> [PROBLEM REQUIREMENTS]:
For each line below that includes the string "educ", show the whole line.

> [SUPPLIED INFORMATION]:
________________

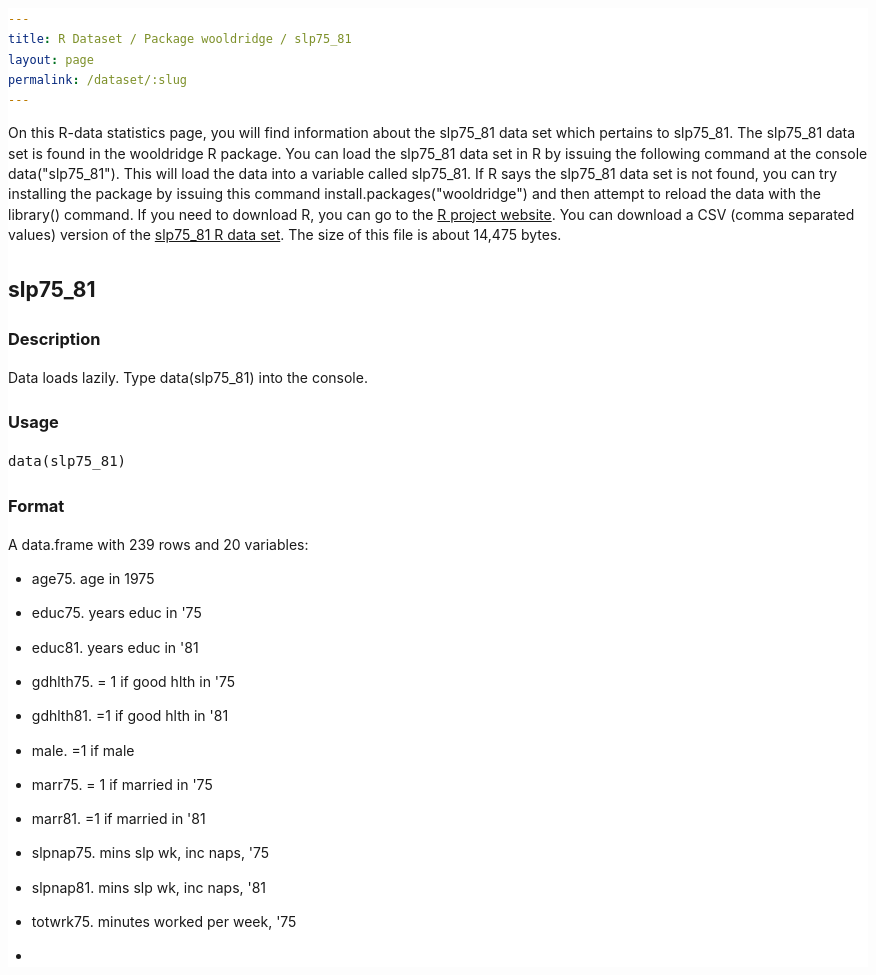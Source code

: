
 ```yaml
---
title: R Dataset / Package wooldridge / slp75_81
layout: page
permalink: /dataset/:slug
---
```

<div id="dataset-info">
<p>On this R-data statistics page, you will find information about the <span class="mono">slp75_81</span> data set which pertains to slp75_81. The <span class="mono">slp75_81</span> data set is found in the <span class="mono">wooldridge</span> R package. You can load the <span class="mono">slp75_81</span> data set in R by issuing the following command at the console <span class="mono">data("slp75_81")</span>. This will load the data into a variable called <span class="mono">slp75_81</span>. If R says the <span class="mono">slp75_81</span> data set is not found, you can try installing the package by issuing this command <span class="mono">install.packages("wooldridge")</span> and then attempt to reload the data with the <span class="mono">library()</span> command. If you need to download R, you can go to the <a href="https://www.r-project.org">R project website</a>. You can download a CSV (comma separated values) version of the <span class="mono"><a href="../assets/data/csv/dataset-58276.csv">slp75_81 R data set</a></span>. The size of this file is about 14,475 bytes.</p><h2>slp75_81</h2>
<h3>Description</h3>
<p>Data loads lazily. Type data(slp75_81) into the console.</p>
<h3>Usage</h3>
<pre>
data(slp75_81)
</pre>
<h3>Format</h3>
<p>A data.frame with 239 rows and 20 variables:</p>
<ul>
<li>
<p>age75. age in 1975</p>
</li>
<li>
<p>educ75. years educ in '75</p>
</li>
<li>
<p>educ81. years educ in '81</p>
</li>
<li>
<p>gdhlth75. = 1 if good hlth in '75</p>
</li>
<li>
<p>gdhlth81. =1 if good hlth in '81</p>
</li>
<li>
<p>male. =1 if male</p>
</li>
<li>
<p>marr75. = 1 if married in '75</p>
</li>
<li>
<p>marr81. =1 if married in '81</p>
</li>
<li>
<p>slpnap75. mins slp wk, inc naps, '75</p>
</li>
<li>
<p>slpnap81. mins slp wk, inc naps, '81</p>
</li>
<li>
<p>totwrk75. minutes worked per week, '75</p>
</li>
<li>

________________

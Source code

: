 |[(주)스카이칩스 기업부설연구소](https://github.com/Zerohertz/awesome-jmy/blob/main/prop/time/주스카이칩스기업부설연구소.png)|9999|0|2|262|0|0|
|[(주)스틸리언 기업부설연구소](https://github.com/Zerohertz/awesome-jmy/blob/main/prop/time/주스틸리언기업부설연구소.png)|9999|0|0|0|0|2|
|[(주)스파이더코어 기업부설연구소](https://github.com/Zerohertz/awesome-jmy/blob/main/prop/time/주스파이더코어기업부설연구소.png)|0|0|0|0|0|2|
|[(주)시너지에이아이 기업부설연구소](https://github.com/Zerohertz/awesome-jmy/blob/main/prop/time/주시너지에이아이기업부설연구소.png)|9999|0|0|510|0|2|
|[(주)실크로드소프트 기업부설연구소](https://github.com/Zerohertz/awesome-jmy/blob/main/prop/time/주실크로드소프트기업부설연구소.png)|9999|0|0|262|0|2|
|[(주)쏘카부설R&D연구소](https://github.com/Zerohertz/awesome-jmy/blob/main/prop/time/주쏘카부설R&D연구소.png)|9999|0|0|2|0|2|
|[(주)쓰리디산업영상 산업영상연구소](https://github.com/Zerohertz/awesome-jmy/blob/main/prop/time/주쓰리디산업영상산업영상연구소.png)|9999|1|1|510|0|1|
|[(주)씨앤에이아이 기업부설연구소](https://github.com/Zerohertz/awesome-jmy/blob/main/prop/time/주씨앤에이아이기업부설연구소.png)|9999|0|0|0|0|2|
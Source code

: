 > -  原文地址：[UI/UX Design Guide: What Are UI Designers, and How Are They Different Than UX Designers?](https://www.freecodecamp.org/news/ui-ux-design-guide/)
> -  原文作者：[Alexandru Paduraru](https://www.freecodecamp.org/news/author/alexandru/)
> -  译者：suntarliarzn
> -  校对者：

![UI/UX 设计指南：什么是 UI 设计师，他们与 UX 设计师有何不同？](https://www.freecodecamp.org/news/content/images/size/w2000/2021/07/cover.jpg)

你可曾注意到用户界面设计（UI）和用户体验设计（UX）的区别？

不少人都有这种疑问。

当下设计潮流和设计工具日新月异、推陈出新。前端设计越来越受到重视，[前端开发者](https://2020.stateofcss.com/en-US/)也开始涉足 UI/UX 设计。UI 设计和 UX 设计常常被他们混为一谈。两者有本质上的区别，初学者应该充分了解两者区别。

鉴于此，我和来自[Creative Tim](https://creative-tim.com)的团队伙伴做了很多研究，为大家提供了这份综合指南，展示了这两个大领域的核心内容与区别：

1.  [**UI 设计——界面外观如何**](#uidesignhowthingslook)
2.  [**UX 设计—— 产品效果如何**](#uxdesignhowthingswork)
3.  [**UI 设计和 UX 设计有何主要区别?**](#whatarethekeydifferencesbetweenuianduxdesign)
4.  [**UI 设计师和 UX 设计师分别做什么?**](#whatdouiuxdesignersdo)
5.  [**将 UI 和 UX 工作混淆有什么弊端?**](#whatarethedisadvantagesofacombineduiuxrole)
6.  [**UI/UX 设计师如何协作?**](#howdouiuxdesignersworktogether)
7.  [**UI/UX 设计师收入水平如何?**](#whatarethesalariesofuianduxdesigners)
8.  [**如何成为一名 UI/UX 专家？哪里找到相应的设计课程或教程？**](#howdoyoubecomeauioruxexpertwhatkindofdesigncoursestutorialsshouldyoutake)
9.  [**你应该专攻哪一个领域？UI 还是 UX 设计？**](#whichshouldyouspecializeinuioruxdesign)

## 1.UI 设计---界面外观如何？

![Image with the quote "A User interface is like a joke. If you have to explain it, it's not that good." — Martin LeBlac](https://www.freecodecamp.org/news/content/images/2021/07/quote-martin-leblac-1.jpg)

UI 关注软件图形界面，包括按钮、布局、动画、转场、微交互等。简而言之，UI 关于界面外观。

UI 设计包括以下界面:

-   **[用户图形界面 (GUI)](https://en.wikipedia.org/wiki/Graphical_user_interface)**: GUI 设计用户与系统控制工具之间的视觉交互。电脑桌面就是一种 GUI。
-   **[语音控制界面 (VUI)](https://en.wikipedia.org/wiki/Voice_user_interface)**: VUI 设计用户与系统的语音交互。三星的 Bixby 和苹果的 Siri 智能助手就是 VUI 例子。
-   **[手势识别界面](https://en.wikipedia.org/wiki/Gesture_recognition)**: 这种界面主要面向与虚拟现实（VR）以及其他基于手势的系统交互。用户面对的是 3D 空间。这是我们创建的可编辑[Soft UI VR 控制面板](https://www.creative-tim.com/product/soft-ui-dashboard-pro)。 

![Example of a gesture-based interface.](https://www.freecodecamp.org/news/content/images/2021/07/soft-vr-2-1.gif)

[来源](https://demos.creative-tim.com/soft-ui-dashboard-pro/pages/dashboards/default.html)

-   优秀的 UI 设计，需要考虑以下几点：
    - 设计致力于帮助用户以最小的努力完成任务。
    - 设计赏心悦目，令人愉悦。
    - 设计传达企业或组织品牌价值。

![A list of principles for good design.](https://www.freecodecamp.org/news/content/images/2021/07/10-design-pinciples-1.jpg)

________________

> [WRITTEN REPLY]:
<p>educ75. years educ in '75</p>
<p>educ81. years educ in '81</p>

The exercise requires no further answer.